I’m giving my employees the tools they need to be the masters of their own destiny. And that train runs two ways. A one-star employee doesn’t just bring down the average, they’re in a position they’re not suited for. You wouldn’t take a physicist and ask them to blow glass. Or a butcher and ask them to program a website. People have different skill sets and talents. Yes, Cloud is a big employer, but maybe you’re not the right fit for us.
So anyway, that’s that. I’m not going to relitigate my entire run at Cloud. But I get asked about that a lot, or I used to when I did more interviews, and it’s just something I wanted to get off my chest.
Otherwise, people have been asking how I’m feeling, and I’m feeling pretty good. Trying a new cancer treatment, which my doctor says has shown promising results in mice, except I’m not a mouse, so I don’t know why he’s so optimistic. The side effects aren’t so bad, except it makes me a little more hungry, but when you’re shedding weight like I am, that ain’t terrible.
I also want to address a report that came out in one of those business blogs yesterday. I’m not even going to name it because I don’t want to send traffic their way. They said that I was close to naming Ray Carson to take over the company.
I cannot be more clear about this: I have not told anyone my final decision, because I have not made my final decision. Cloud is running fine and it’s got a board and managers and that ain’t gonna change. So, everyone, please show a little respect for me and my wishes and my family.

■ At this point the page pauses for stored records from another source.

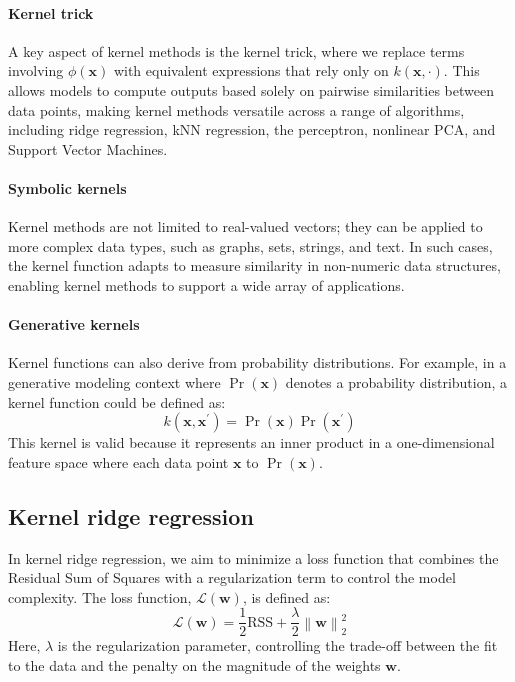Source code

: \paragraph*{Kernel trick}
A key aspect of kernel methods is the kernel trick, where we replace terms involving $\phi(\mathbf{x})$ with equivalent expressions that rely only on $k(\mathbf{x},\cdot)$.
This allows models to compute outputs based solely on pairwise similarities between data points, making kernel methods versatile across a range of algorithms, including ridge regression, kNN regression, the perceptron, nonlinear PCA, and Support Vector Machines.

\paragraph*{Symbolic kernels}
Kernel methods are not limited to real-valued vectors; they can be applied to more complex data types, such as graphs, sets, strings, and text. In such cases, the kernel function adapts to measure similarity in non-numeric data structures, enabling kernel methods to support a wide array of applications.

\paragraph*{Generative kernels}
Kernel functions can also derive from probability distributions. 
For example, in a generative modeling context where $\Pr(\mathbf{x})$ denotes a probability distribution, a kernel function could be defined as:
\[k(\mathbf{x},\mathbf{x}^\prime)=\Pr(\mathbf{x})\Pr(\mathbf{x}^\prime)\]
This kernel is valid because it represents an inner product in a one-dimensional feature space where each data point $\mathbf{x}$ to $\Pr(\mathbf{x})$. 

\subsection{Kernel ridge regression}
In kernel ridge regression, we aim to minimize a loss function that combines the Residual Sum of Squares with a regularization term to control the model complexity.
The loss function, $\mathcal{L}(\mathbf{w})$, is defined as:
\[\mathcal{L}(\mathbf{w})=\dfrac{1}{2}\text{RSS}+\dfrac{\lambda}{2}{\left\lVert \mathbf{w}\right\rVert}_2^2\]
Here, $\lambda$ is the regularization parameter, controlling the trade-off between the fit to the data and the penalty on the magnitude of the weights $\mathbf{w}$.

There’ll be an announcement about all of this soon enough.
PAXTON
There was a yell and a crash from the other side of the bullpen. Paxton looked up from the tablet screen, where he’d been familiarizing himself with the paperwork for various incidents in and around Cloud—what you have to fill out when someone gets injured, when something gets stolen, when someone dies—and peeked over the wall of his cubicle.
He found a half dozen blues wrestling with a green. The green was all bone and sinew, with a ratty beard that went down to his belly button. He was trying to get away from the others, until a slender blue with a buzz cut dove out of the crowd and clocked him across the jaw.
The guy with the beard went down hard, and the figure spat, “That’s right!”
Paxton couldn’t tell if it was a man or a woman. The register of the voice seemed to read woman, but the slight body, the efficiently short haircut, the lack of curvature, read more as a young man.
After a moment he realized the person had turned away from the man lying on the floor and was coming toward him, and then they were at the cubicle and asked, “You Paxton? I’m Dakota.”r />
The name didn’t help, but then Paxton noticed the smooth curve of throat where there could have been an Adam’s apple and wasn’t.
He stood, shook her hand. The band of her watch was black leather with metal studs set around the circumference.
“Nice to meet you,” Paxton said.
“I would hope so,” she said, throwing up an eyebrow. “I’m your new partner. Let’s go take a walk.”
Dakota made a tight turn on her heel and stalked off. Paxton jogged to catch up and fell in step behind her as they left the bullpen, walking into the blank polished concrete hallways of Admin.
“What’s with the pile-on?”
It took her a minute to remember, like the burst of violence had been a passing gesture, something easily forgotten. “Guy was running a rub-and-tug out of one of the massage joints.”
“You hit him pretty hard.”
“That bother you?”
“Only if he didn’t deserve it.”
She laughed. “Some of the girls weren’t exactly doing it voluntarily, so what do you think?”